On the revenue side, consumer spending on beverage alcohol across off-premise and on-premise channels was reported at approximately $408.8 billion in 2024 based on Bureau of Economic Analysis personal consumption expenditure data compiled by industry analysts (bw166, 2025). Separately, the U.S. Bureau of Economic Analysis reports federal excise tax receipts from alcoholic beverages were $8.798 billion in 2024 (FRED/BEA series B2001C1A027NBEA). Those receipts currently accrue to the general fund and are not dedicated to hospital or Medicare/Medicaid reimbursement.

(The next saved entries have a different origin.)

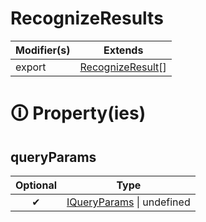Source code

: # RecognizeResults

| Modifier(s)                            | Extends                                    |
|----------------------------------------|--------------------------------------------|
| export | [RecognizeResult](https://hamedfathi.gitbook.io/aurelia-2-doc-api/router/class/route-recognizer/recognizeresult)[] |

# &#128712; Property(ies)

## queryParams

| Optional                           | Type                         |
|:----------------------------------:|------------------------------|
| ✔ | [IQueryParams](https://hamedfathi.gitbook.io/aurelia-2-doc-api/kernel/interface/path/iqueryparams) &#124; undefined |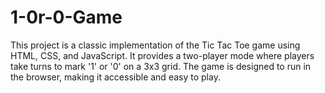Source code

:# 1-0r-0-Game
This project is a classic implementation of the Tic Tac Toe game using HTML, CSS, and JavaScript. It provides a two-player mode where players take turns to mark '1' or '0' on a 3x3 grid. The game is designed to run in the browser, making it accessible and easy to play.

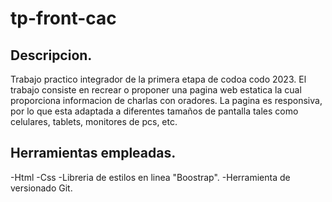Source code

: # tp-front-cac

Descripcion. 
------------
Trabajo practico integrador de la primera etapa de codoa codo 2023.
El trabajo consiste en recrear o proponer una pagina web estatica la cual proporciona informacion de charlas con oradores.
La pagina es responsiva, por lo que esta adaptada a diferentes tamaños de pantalla tales como celulares, tablets, monitores de pcs, etc.

  
Herramientas empleadas.
-----------------------
  -Html 
  -Css
  -Libreria de estilos en linea "Boostrap".
  -Herramienta de versionado Git.


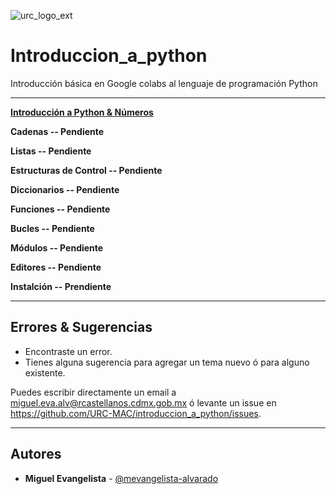 ![urc_logo_ext](https://github.com/URC-MAC/calculo_con_python/assets/28746720/776b5280-352f-42af-b356-16b02c5e21fc)

# Introduccion_a_python
Introducción básica en Google colabs al lenguaje de programación Python 
___

**[Introducción a Python & Números](https://github.com/URC-MAC/introduccion_a_python/blob/main/Intro_a_Python_y_numeros.ipynb)**

**Cadenas -- Pendiente**

**Listas -- Pendiente**

**Estructuras de Control -- Pendiente**

**Diccionarios -- Pendiente**

**Funciones -- Pendiente**

**Bucles -- Pendiente**

**Módulos -- Pendiente**

**Editores -- Pendiente**

**Instalción -- Prendiente**

___

## Errores & Sugerencias
 * Encontraste un error.
 * Tienes alguna sugerencia para agregar un tema nuevo ó para alguno existente.

Puedes escribir directamente un email a [miguel.eva.alv@rcastellanos.cdmx.gob.mx](mailto:miguel.eva.alv@rcastellanos.cdmx.gob.mx) ó levante un issue en https://github.com/URC-MAC/introduccion_a_python/issues.
___

## Autores

 * **Miguel Evangelista** - [@mevangelista-alvarado](https://github.com/mevangelista-alvarado)
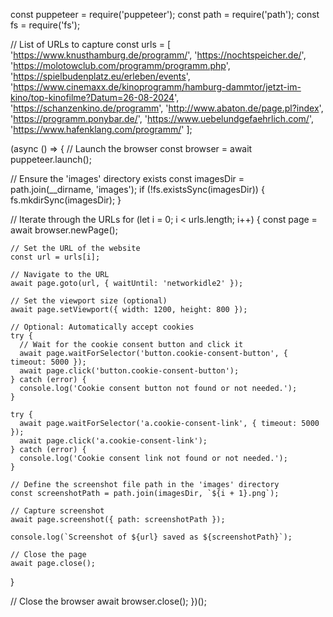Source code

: const puppeteer = require('puppeteer');
const path = require('path');
const fs = require('fs');

// List of URLs to capture
const urls = [
  'https://www.knusthamburg.de/programm/',
  'https://nochtspeicher.de/',
  'https://molotowclub.com/programm/programm.php',
  'https://spielbudenplatz.eu/erleben/events',
  'https://www.cinemaxx.de/kinoprogramm/hamburg-dammtor/jetzt-im-kino/top-kinofilme?Datum=26-08-2024',
  'https://schanzenkino.de/programm',
  'http://www.abaton.de/page.pl?index',
  'https://programm.ponybar.de/',
  'https://www.uebelundgefaehrlich.com/',
  'https://www.hafenklang.com/programm/'
];

(async () => {
  // Launch the browser
  const browser = await puppeteer.launch();
  
  // Ensure the 'images' directory exists
  const imagesDir = path.join(__dirname, 'images');
  if (!fs.existsSync(imagesDir)) {
    fs.mkdirSync(imagesDir);
  }
  
  // Iterate through the URLs
  for (let i = 0; i < urls.length; i++) {
    const page = await browser.newPage();
    
    // Set the URL of the website
    const url = urls[i];
    
    // Navigate to the URL
    await page.goto(url, { waitUntil: 'networkidle2' });
    
    // Set the viewport size (optional)
    await page.setViewport({ width: 1200, height: 800 });
    
    // Optional: Automatically accept cookies
    try {
      // Wait for the cookie consent button and click it
      await page.waitForSelector('button.cookie-consent-button', { timeout: 5000 });
      await page.click('button.cookie-consent-button');
    } catch (error) {
      console.log('Cookie consent button not found or not needed.');
    }

    try {
      await page.waitForSelector('a.cookie-consent-link', { timeout: 5000 });
      await page.click('a.cookie-consent-link');
    } catch (error) {
      console.log('Cookie consent link not found or not needed.');
    }

    // Define the screenshot file path in the 'images' directory
    const screenshotPath = path.join(imagesDir, `${i + 1}.png`);
    
    // Capture screenshot
    await page.screenshot({ path: screenshotPath });
    
    console.log(`Screenshot of ${url} saved as ${screenshotPath}`);
    
    // Close the page
    await page.close();
  }
  
  // Close the browser
  await browser.close();
})();

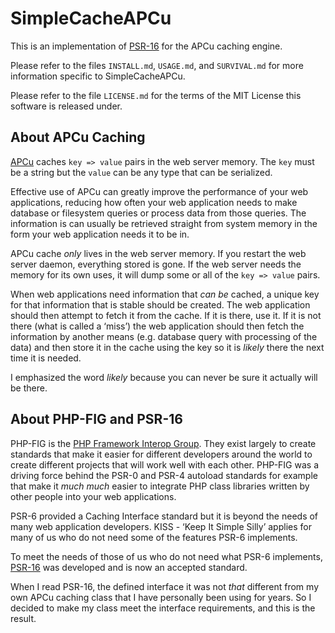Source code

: SimpleCacheAPCu
===============

This is an implementation of [PSR-16](https://www.php-fig.org/psr/psr-16/) for
the APCu caching engine.

Please refer to the files `INSTALL.md`, `USAGE.md`, and `SURVIVAL.md` for more
information specific to SimpleCacheAPCu.

Please refer to the file `LICENSE.md` for the terms of the MIT License this
software is released under.


About APCu Caching
------------------

[APCu](https://php.net/manual/en/book.apcu.php) caches `key => value` pairs in
the web server memory. The `key` must be a string but the `value` can be any
type that can be serialized.

Effective use of APCu can greatly improve the performance of your web
applications, reducing how often your web application needs to make database or
filesystem queries or process data from those queries. The information is
can usually be retrieved straight from system memory in the form your web
application needs it to be in.

APCu cache *only* lives in the web server memory. If you restart the web server
daemon, everything stored is gone. If the web server needs the memory for its
own uses, it will dump some or all of the `key => value` pairs.

When web applications need information that *can be* cached, a unique key for
that information that is stable should be created. The web application should
then attempt to fetch it from the cache. If it is there, use it. If it is not
there (what is called a ‘miss’) the web application should then fetch the
information by another means (e.g. database query with processing of the data)
and then store it in the cache using the key so it is *likely* there the next
time it is needed.

I emphasized the word *likely* because you can never be sure it actually will
be there.


About PHP-FIG and PSR-16
------------------------

PHP-FIG is the [PHP Framework Interop Group](https://www.php-fig.org/). They
exist largely to create standards that make it easier for different developers
around the world to create different projects that will work well with each
other. PHP-FIG was a driving force behind the PSR-0 and PSR-4 autoload
standards for example that make it *much much* easier to integrate PHP class
libraries written by other people into your web applications.

PSR-6 provided a Caching Interface standard but it is beyond the needs of many
web application developers. KISS - ‘Keep It Simple Silly’ applies for many of
us who do not need some of the features PSR-6 implements.

To meet the needs of those of us who do not need what PSR-6 implements,
[PSR-16](https://www.php-fig.org/psr/psr-16/) was developed and is now an
accepted standard.

When I read PSR-16, the defined interface it was not *that* different from my
own APCu caching class that I have personally been using for years. So I
decided to make my class meet the interface requirements, and this is the
result.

Using these figures, three policy targets illustrate how an earmarked national sales tax could function. Each target includes a 20 percent administrative allowance to run the program and verify payments:
Table: Illustrative national alcohol sales tax scenarios
| Policy Target | Annual Cost Covered | Required Revenue (Cost + 20 percent) | Implied National Sales Tax Rate on ~$408.8B Base |
|---|---|---|---|
| A) Hospitals’ uninsured alcohol-related care | $1.9 billion | $2.3 billion | 0.56 percent |
| B) Public payer (Medicare/Medicaid) + uninsured alcohol care | $5.6 billion | $6.7 billion | 1.63 percent |
| C) All alcohol-related hospital costs (all payers) | $7.6 billion | $9.1 billion | 2.23 percent |
Interpretation: Under Scenario A (which reimburses hospitals only for the uninsured share of alcohol-related hospitalizations) an earmarked federal sales tax of roughly 0.56 percent on alcoholic beverages would be sufficient. Scenario B (relieving Medicare/Medicaid and hospitals of their combined alcohol-related burden) would require about 1.63 percent. Scenario C (covering the entire alcohol-attributable hospital cost regardless of payer) would require about 2.23 percent. These estimates assume a $408.8 billion consumer spending base and include a 20 percent administrative margin. Actual rates would vary with changes in consumption, enforcement leakage, and program design.
Conclusion: Redefining compassion
True compassion is not infinite intervention; it is aligning care with realistic outcomes and human dignity. When treatment no longer offers meaningful recovery, continued escalation serves neither the patient nor the public good. Redirecting resources toward comfort and prevention is not abandonment; it is responsible stewardship of both compassion and cost.
Brian Hudes is a gastroenterologist.